Start at the line below containing "- **Start Date:** 20 January 2025" and stop at the line containing "Dataset EDA ([Notebook](1-Day/main.ipynb))". Repeat every line of that stretch exactly, and nothing outside it.

::::

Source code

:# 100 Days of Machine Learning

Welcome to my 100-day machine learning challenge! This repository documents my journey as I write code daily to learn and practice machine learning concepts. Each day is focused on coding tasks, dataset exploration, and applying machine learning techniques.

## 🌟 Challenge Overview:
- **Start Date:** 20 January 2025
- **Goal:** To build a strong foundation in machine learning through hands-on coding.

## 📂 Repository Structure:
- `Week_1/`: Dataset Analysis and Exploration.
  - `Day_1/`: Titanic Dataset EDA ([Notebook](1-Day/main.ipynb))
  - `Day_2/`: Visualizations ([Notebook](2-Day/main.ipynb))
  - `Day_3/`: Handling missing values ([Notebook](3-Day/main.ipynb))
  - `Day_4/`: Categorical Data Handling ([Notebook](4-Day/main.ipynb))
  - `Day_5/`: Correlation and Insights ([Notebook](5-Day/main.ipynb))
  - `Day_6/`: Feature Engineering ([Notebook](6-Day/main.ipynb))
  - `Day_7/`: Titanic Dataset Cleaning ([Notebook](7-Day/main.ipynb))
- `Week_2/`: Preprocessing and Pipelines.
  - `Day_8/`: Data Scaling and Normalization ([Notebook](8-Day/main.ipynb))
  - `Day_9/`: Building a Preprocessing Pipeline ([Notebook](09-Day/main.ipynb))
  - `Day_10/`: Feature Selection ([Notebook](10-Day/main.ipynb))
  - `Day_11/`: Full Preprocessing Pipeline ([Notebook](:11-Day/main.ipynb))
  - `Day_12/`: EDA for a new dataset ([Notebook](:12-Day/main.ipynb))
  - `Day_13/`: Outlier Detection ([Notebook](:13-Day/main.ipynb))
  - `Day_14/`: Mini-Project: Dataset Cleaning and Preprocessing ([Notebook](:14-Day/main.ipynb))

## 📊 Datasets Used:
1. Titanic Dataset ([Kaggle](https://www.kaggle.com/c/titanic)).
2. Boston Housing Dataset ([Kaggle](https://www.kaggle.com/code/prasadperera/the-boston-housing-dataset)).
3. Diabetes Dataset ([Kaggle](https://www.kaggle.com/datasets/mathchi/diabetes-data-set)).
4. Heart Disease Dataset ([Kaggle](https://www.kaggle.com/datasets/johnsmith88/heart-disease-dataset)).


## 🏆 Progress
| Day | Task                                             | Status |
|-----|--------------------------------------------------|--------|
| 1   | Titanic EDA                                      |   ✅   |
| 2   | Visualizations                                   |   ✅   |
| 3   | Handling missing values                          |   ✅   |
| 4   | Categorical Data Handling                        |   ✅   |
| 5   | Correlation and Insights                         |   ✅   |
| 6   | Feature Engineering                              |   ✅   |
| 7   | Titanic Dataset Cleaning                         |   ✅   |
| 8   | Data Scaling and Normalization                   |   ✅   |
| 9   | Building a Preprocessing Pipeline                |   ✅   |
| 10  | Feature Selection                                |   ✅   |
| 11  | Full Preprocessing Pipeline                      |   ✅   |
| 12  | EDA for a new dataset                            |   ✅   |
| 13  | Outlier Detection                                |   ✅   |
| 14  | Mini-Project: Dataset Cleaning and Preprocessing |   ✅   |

::::

* _Finished task_
- **Start Date:** 20 January 2025
- **Goal:** To build a strong foundation in machine learning through hands-on coding.

## 📂 Repository Structure:
- `Week_1/`: Dataset Analysis and Exploration.
  - `Day_1/`: Titanic Dataset EDA ([Notebook](1-Day/main.ipynb))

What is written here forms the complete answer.